Data entries
********

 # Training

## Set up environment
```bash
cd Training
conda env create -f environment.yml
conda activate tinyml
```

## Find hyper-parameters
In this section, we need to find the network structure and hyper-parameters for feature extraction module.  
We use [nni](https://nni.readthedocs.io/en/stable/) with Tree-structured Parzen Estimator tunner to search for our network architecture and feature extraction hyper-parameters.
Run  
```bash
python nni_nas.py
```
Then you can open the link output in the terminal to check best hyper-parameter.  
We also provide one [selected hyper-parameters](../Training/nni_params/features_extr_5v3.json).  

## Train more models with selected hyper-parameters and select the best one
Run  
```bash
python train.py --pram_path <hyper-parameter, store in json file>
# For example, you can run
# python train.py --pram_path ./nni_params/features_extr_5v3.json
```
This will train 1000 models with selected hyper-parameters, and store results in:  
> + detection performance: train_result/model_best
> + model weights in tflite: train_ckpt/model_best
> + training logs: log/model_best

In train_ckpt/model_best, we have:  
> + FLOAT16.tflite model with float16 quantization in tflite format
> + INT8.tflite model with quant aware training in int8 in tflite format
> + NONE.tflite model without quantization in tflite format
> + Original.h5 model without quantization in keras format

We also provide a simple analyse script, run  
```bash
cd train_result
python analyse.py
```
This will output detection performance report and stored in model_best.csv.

********

§ TASK REQUIREMENTS
Return the full data above, line for line.

§ RESULT BELOW
 # Training

## Set up environment
```bash
cd Training
conda env create -f environment.yml
conda activate tinyml
```

## Find hyper-parameters
In this section, we need to find the network structure and hyper-parameters for feature extraction module.  
We use [nni](https://nni.readthedocs.io/en/stable/) with Tree-structured Parzen Estimator tunner to search for our network architecture and feature extraction hyper-parameters.
Run  
```bash
python nni_nas.py
```
Then you can open the link output in the terminal to check best hyper-parameter.  
We also provide one [selected hyper-parameters](../Training/nni_params/features_extr_5v3.json).  

## Train more models with selected hyper-parameters and select the best one
Run  
```bash
python train.py --pram_path <hyper-parameter, store in json file>
# For example, you can run
# python train.py --pram_path ./nni_params/features_extr_5v3.json
```
This will train 1000 models with selected hyper-parameters, and store results in:  
> + detection performance: train_result/model_best
> + model weights in tflite: train_ckpt/model_best
> + training logs: log/model_best

In train_ckpt/model_best, we have:  
> + FLOAT16.tflite model with float16 quantization in tflite format
> + INT8.tflite model with quant aware training in int8 in tflite format
> + NONE.tflite model without quantization in tflite format
> + Original.h5 model without quantization in keras format

We also provide a simple analyse script, run  
```bash
cd train_result
python analyse.py
```
This will output detection performance report and stored in model_best.csv.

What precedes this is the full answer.